Created attachment 1004841 [details] Use getgrouplist to reduce lookups - git master
Created attachment 1004842 [details] Use getgrouplist to reduce lookups - 1.7
Possibly the one controversial part of the patch is this: getgrouplist() writes data to a buffer, and returns -1 while setting the value of an int passed by reference to the number of groups if the buffer isn't big enough. There is, of course, the possibility that that new value won't be correct the next time getgrouplist() is checked if the user has just been added to a group. I wasn't comfortable using a while loop because there is the (incredibly small) possibility that someone could cause a DOS by continually adding a user to new groups, but I might be overthinking things. My current solution is to try ten times and then give up, but I would happily simplify if you think I'm being ridiculously paranoid.
Ok, I've found a case in the patch where we were dereferencing a NULL pointer, and, upon review, I really don't like the for loop on getgrouplist(), so I'm posting a revised patch that is cleaner.

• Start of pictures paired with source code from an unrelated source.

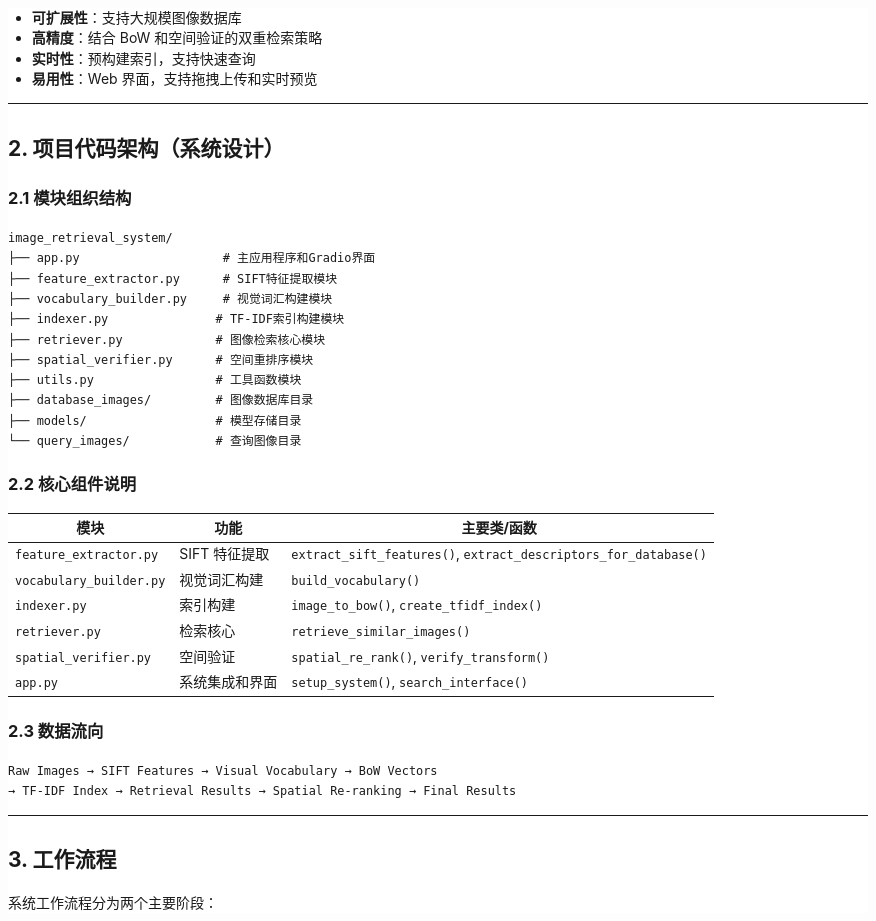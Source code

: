 -   **可扩展性**：支持大规模图像数据库
-   **高精度**：结合 BoW 和空间验证的双重检索策略
-   **实时性**：预构建索引，支持快速查询
-   **易用性**：Web 界面，支持拖拽上传和实时预览

---

## 2. 项目代码架构（系统设计）

### 2.1 模块组织结构

```
image_retrieval_system/
├── app.py                    # 主应用程序和Gradio界面
├── feature_extractor.py      # SIFT特征提取模块
├── vocabulary_builder.py     # 视觉词汇构建模块
├── indexer.py               # TF-IDF索引构建模块
├── retriever.py             # 图像检索核心模块
├── spatial_verifier.py      # 空间重排序模块
├── utils.py                 # 工具函数模块
├── database_images/         # 图像数据库目录
├── models/                  # 模型存储目录
└── query_images/            # 查询图像目录
```

### 2.2 核心组件说明

| 模块                    | 功能           | 主要类/函数                                                     |
| ----------------------- | -------------- | --------------------------------------------------------------- |
| `feature_extractor.py`  | SIFT 特征提取  | `extract_sift_features()`, `extract_descriptors_for_database()` |
| `vocabulary_builder.py` | 视觉词汇构建   | `build_vocabulary()`                                            |
| `indexer.py`            | 索引构建       | `image_to_bow()`, `create_tfidf_index()`                        |
| `retriever.py`          | 检索核心       | `retrieve_similar_images()`                                     |
| `spatial_verifier.py`   | 空间验证       | `spatial_re_rank()`, `verify_transform()`                       |
| `app.py`                | 系统集成和界面 | `setup_system()`, `search_interface()`                          |

### 2.3 数据流向

```
Raw Images → SIFT Features → Visual Vocabulary → BoW Vectors 
→ TF-IDF Index → Retrieval Results → Spatial Re-ranking → Final Results
```

---

## 3. 工作流程

系统工作流程分为两个主要阶段：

This patch is in production here.
Created attachment 1005359 [details] Use getgrouplist to reduce lookups - git master
Created attachment 1005360 [details] Use getgrouplist to reduce lookups - 1.7
Thanks. As a first quick review, this part of the loop could be changed: + free(gids); + gids = malloc(ngroups * sizeof (gid_t)); This uses free() and malloc(), which could be combined into realloc(), but also doesn't check for integer overflow. Is getgrouplist()'s ngroup return value guaranteed not to overflow a 32-bit integer when multiplied by sizeof gid_t? I'd suggest either using calloc(), or using realloc() after checking INT_MAX / sizeof (gid_t) > ngroups.

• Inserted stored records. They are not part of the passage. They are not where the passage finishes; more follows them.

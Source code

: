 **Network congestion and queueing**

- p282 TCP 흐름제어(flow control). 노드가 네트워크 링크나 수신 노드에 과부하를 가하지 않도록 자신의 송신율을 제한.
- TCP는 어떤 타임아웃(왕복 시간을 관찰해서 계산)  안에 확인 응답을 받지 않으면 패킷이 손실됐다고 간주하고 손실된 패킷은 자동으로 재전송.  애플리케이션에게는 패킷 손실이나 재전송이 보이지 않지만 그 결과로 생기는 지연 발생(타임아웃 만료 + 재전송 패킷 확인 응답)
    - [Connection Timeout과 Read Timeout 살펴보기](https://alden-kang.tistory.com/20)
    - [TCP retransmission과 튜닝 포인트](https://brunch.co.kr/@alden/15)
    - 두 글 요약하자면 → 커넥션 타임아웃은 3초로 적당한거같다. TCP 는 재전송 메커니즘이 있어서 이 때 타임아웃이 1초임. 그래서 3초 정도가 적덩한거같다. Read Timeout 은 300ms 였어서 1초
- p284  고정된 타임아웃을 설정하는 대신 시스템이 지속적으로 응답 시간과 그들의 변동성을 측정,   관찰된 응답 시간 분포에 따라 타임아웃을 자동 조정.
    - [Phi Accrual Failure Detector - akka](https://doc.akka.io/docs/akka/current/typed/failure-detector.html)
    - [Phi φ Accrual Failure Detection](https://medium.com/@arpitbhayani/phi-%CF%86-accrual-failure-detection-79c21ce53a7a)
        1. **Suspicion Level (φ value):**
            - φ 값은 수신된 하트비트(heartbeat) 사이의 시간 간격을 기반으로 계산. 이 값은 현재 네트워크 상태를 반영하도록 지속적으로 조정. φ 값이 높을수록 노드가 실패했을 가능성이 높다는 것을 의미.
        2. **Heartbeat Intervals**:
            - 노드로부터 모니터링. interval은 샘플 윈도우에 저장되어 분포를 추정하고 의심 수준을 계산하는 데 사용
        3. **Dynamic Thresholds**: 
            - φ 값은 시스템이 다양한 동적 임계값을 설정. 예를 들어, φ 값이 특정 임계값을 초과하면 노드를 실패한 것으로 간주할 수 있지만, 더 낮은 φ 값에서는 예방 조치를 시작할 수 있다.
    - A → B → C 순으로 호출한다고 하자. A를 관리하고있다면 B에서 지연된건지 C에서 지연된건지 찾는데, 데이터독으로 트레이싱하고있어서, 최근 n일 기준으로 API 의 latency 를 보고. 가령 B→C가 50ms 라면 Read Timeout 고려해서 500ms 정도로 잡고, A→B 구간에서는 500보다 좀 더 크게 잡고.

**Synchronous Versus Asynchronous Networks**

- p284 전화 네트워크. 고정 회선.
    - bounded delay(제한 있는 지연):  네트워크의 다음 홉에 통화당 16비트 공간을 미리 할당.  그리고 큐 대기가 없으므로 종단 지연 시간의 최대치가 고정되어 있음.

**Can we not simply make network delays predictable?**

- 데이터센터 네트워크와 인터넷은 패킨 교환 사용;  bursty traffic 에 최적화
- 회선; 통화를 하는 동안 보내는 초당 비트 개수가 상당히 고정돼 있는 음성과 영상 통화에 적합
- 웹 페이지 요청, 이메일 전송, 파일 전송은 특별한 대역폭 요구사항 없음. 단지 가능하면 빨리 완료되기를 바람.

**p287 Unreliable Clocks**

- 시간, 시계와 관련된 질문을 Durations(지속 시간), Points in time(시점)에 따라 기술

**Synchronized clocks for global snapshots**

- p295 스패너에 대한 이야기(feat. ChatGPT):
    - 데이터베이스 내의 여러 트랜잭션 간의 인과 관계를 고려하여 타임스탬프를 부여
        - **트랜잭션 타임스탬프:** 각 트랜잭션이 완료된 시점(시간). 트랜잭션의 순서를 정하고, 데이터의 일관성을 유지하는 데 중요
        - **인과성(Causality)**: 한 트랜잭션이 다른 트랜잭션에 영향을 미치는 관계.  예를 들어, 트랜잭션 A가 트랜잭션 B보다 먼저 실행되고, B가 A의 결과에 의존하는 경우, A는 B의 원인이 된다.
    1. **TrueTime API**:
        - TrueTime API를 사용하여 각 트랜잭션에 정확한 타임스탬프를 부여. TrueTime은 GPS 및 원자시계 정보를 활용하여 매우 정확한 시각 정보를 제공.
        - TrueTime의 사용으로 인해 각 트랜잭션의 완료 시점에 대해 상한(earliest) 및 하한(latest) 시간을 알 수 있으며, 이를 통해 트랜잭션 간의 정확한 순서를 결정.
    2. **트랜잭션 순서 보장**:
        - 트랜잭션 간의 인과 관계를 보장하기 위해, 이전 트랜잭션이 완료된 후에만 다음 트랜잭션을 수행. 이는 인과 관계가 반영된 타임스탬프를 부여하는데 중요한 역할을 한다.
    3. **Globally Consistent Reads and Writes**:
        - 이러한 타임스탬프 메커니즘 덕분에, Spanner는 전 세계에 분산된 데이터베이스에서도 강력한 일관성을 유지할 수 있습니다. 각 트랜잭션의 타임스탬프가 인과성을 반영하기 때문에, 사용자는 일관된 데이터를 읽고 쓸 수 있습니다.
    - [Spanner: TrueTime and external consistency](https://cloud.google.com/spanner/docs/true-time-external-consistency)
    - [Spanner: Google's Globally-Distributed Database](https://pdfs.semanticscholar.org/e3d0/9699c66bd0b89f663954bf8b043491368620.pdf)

Reported upstream for feedback on this general approach.
The reason I used free()/malloc() rather than realloc() was that this seemed the easiest way to avoid a memory leak if realloc() failed. ngroup is not guaranteed not to overflow when multiplied by sizeof(gid_t), so I've switched both malloc()'s to calloc().
Created attachment 1005556 [details] Use getgrouplist to reduce lookups - git master
Created attachment 1005557 [details] Use getgrouplist to reduce lookups - 1.7
This message is a reminder that Fedora 21 is nearing its end of life. Approximately 4 (four) weeks from now Fedora will stop maintaining and issuing updates for Fedora 21. It is Fedora's policy to close all bug reports from releases that are no longer maintained. At that time this bug will be closed as EOL if it remains open with a Fedora 'version' of '21'. Package Maintainer: If you wish for this bug to remain open because you plan to fix it in a currently maintained version, simply change the 'version' to a later Fedora version. Thank you for reporting this issue and we are sorry that we were not able to fix it before Fedora 21 is end of life. If you would still like to see this bug fixed and are able to reproduce it against a later version of Fedora, you are encouraged change the 'version' to a later Fedora version prior this bug is closed as described in the policy above. Although we aim to fix as many bugs as possible during every release's lifetime, sometimes those efforts are overtaken by events. Often a more recent Fedora release includes newer upstream software that fixes bugs or makes them obsolete.
Fedora 21 changed to end-of-life (EOL) status on 2015-12-01. Fedora 21 is no longer maintained, which means that it will not receive any further security or bug fix updates. As a result we are closing this bug. If you can reproduce this bug against a currently maintained version of Fedora please feel free to reopen this bug against that version. If you are unable to reopen this bug, please file a new report against the current release. If you experience problems, please add a comment to this bug. Thank you for reporting this bug and we are sorry it could not be fixed.